That's when the schoolhouse soared into action.

"On March 1 we stopped the bleeding, and now we are making up the (deficit)," Colonel Kasberg said. "We have gone from being 607 events behind schedule to today being 50 events behind, and we continue to improve."

This feat hasn't been overlooked by leadership either.

"Our amazing Airmen have done it! We have corrected a slide that took us to approximately 70 percent 10 months ago, to a 97 percent on time rate today," said Brig. Gen. Kip Self, 314th Airlift Wing commander. "How did we do this? Hard work and dedication helped, but it was the team approach that turned the tide. We can all take pride in this turn around. This increase ensures combat capability to the warfighter.
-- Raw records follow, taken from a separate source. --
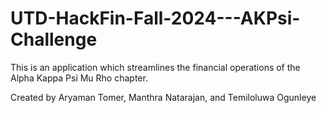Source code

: # UTD-HackFin-Fall-2024---AKPsi-Challenge
This is an application which streamlines the financial operations of the Alpha Kappa Psi Mu Rho chapter. 

Created by Aryaman Tomer, Manthra Natarajan, and Temiloluwa Ogunleye
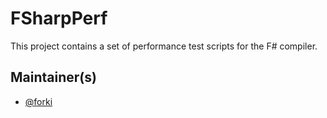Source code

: # FSharpPerf

This project contains a set of performance test scripts for the F# compiler.

## Maintainer(s)

- [@forki](https://github.com/forki)
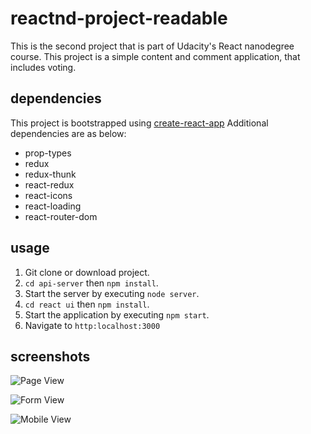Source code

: # reactnd-project-readable

This is the second project that is part of Udacity's React nanodegree course. This
project is a simple content and comment application, that includes voting.

## dependencies

This project is bootstrapped using [create-react-app](https://github.com/facebookincubator/create-react-app)
Additional dependencies are as below:

* prop-types
* redux
* redux-thunk
* react-redux
* react-icons
* react-loading
* react-router-dom

## usage

1. Git clone or download project.
2. `cd api-server` then `npm install`.
3. Start the server by executing `node server`.
4. `cd react ui` then `npm install`.
5. Start the application by executing `npm start`.
6. Navigate to `http:localhost:3000`

## screenshots

![Page View](https://imgur.com/MoWpRDr)

![Form View](https://imgur.com/eucZzSY)

![Mobile View](https://imgur.com/2XGw16d)
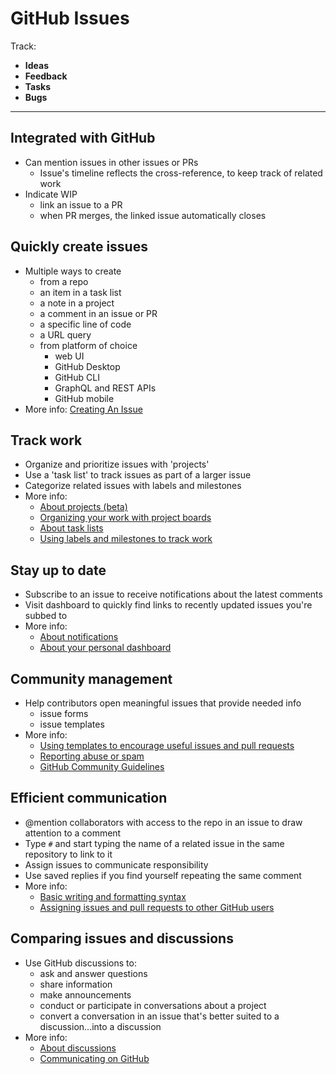 # GitHub Issues
Track:
-  **Ideas**
-  **Feedback**
-  **Tasks**
-  **Bugs**

___

## Integrated with GitHub

- Can mention issues in other issues or PRs
  - Issue's timeline reflects the cross-reference, to keep track of related work
- Indicate WIP
  - link an issue to a PR
  - when PR merges, the linked issue automatically closes

## Quickly create issues

- Multiple ways to create
  - from a repo
  - an item in a task list
  - a note in a project
  - a comment in an issue or PR
  - a specific line of code
  - a URL query
  - from platform of choice
    - web UI
    - GitHub Desktop
    - GitHub CLI
    - GraphQL and REST APIs
    - GitHub mobile
- More info: [Creating An Issue](https://docs.github.com/en/issues/tracking-your-work-with-issues/creating-an-issue)


## Track work

- Organize and prioritize issues with 'projects'
- Use a 'task list' to track issues as part of a larger issue
- Categorize related issues with labels and milestones
- More info:
  - [About projects (beta)](https://docs.github.com/en/issues/trying-out-the-new-projects-experience/about-projects)
  - [Organizing your work with project boards](https://docs.github.com/en/issues/organizing-your-work-with-project-boards)
  - [About task lists](https://docs.github.com/en/issues/tracking-your-work-with-issues/about-task-lists)
  - [Using labels and milestones to track work](https://docs.github.com/en/issues/using-labels-and-milestones-to-track-work)
  
## Stay up to date

- Subscribe to an issue to receive notifications about the latest comments
- Visit dashboard to quickly find links to recently updated issues you're subbed to
- More info:
  - [About notifications](https://docs.github.com/en/account-and-profile/managing-subscriptions-and-notifications-on-github/setting-up-notifications/about-notifications)
  - [About your personal dashboard](https://docs.github.com/en/account-and-profile/setting-up-and-managing-your-github-user-account/managing-user-account-settings/about-your-personal-dashboard)

## Community management

- Help contributors open meaningful issues that provide needed info
  - issue forms
  - issue templates
- More info:
  - [Using templates to encourage useful issues and pull requests](https://docs.github.com/en/communities/using-templates-to-encourage-useful-issues-and-pull-requests)
  - [Reporting abuse or spam](https://docs.github.com/en/communities/maintaining-your-safety-on-github/reporting-abuse-or-spam)
  - [GitHub Community Guidelines](https://docs.github.com/en/site-policy/github-terms/github-community-guidelines)

## Efficient communication

- @mention collaborators with access to the repo in an issue to draw attention to a comment
- Type `#` and start typing the name of a related issue in the same repository to link to it
- Assign issues to communicate responsibility
- Use saved replies if you find yourself repeating the same comment
- More info:
  - [Basic writing and formatting syntax](https://docs.github.com/en/get-started/writing-on-github/getting-started-with-writing-and-formatting-on-github/basic-writing-and-formatting-syntax)
  - [Assigning issues and pull requests to other GitHub users](https://docs.github.com/en/issues/tracking-your-work-with-issues/assigning-issues-and-pull-requests-to-other-github-users)

## Comparing issues and discussions

- Use GitHub discussions to:
  - ask and answer questions
  - share information
  - make announcements
  - conduct or participate in conversations about a project
  - convert a conversation in an issue that's better suited to a discussion...into a discussion
- More info:
  - [About discussions](https://docs.github.com/en/discussions/collaborating-with-your-community-using-discussions/about-discussions)
  - [Communicating on GitHub](https://docs.github.com/en/get-started/quickstart/communicating-on-github)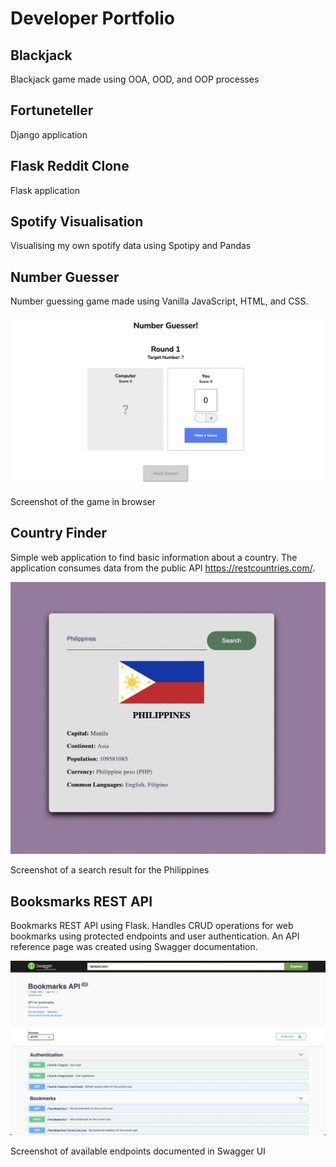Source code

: # Developer Portfolio

## Blackjack
Blackjack game made using OOA, OOD, and OOP processes

## Fortuneteller
Django application

## Flask Reddit Clone
Flask application

## Spotify Visualisation
Visualising my own spotify data using Spotipy and Pandas

## Number Guesser
Number guessing game made using Vanilla JavaScript, HTML, and CSS.

![screenshot-of-game](./assets/images/number-guess.png)
<figcaption>Screenshot of the game in browser</figcaption>

## Country Finder
Simple web application to find basic information about a country. The application consumes data from the public API https://restcountries.com/.

![screenshot-of-search-result](./assets/images/country-finder-imgs/country-finder-result.png)
<figcaption>Screenshot of a search result for the Philippines</figcaption>

## Booksmarks REST API
Bookmarks REST API using Flask. Handles CRUD operations for web bookmarks using protected endpoints and user authentication. An API reference page was created using Swagger documentation. 

![screenshot-of-swagger-docs](./assets/images/bookmarks-api-swagger.png)
<figcaption>Screenshot of available endpoints documented in Swagger UI</figcaption>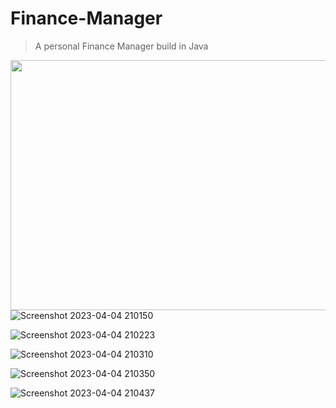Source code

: # Finance-Manager

>A personal Finance Manager build in Java


<img align="right" src="https://user-images.githubusercontent.com/98106129/229843912-5049b95a-b8fe-40e6-af40-c1db6060e02c.png" width="600" height="400">




![Screenshot 2023-04-04 210150](https://user-images.githubusercontent.com/98106129/229844264-cad96469-0013-4636-b0b8-885ee1f6907a.png)

![Screenshot 2023-04-04 210223](https://user-images.githubusercontent.com/98106129/229844287-0820bff6-2134-4ccf-a379-4a2c239fe10c.png)

![Screenshot 2023-04-04 210310](https://user-images.githubusercontent.com/98106129/229844304-af215fe7-dc4b-4ce1-8354-067c59c09996.png)

![Screenshot 2023-04-04 210350](https://user-images.githubusercontent.com/98106129/229844329-c1724f60-7a37-4fe0-8bae-7cc6e298a448.png)

![Screenshot 2023-04-04 210437](https://user-images.githubusercontent.com/98106129/229844343-2202b62f-da03-4bd0-adb2-6759a37c59c9.png)
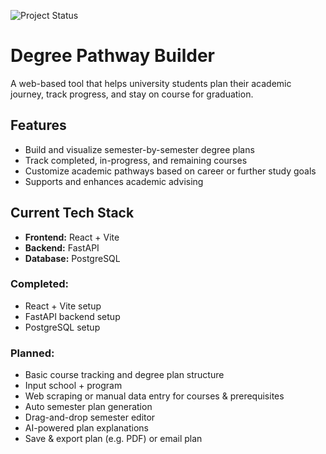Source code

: ![Project Status](https://img.shields.io/badge/status-in%20progress-yellow)
#  Degree Pathway Builder

A web-based tool that helps university students plan their academic journey, track progress, and stay on course for graduation.

## Features

- Build and visualize semester-by-semester degree plans
- Track completed, in-progress, and remaining courses
- Customize academic pathways based on career or further study goals
- Supports and enhances academic advising

## Current Tech Stack

- **Frontend:** React + Vite
- **Backend:** FastAPI
- **Database:** PostgreSQL

### Completed:
- React + Vite setup
- FastAPI backend setup
- PostgreSQL setup

### Planned:

- Basic course tracking and degree plan structure
- Input school + program
- Web scraping or manual data entry for courses & prerequisites
- Auto semester plan generation
- Drag-and-drop semester editor
- AI-powered plan explanations
- Save & export plan (e.g. PDF) or email plan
I'm very impressed and proud of all of you."

"Most everyone at this headquarters (19th AF) is aware the challenges the 314th Airlift Wing has faced for more than a year due to the C-130E fleet's center wing spar issue," Colonel Richardson said. "Anyone that's looked at how the 314th Airlift Wing has met the challenge can't help but admire how the (wing) has maintained their student training timeline, as well as their flying hour program, in spite of the severe problems they faced."

But the battle to graduate C-130 aircrews on time isn't over yet.

"I'm hoping by the end of the fiscal year we will be where we need to be. That's our goal," Colonel Kasberg said, "and we think we can do it. We're looking right on target."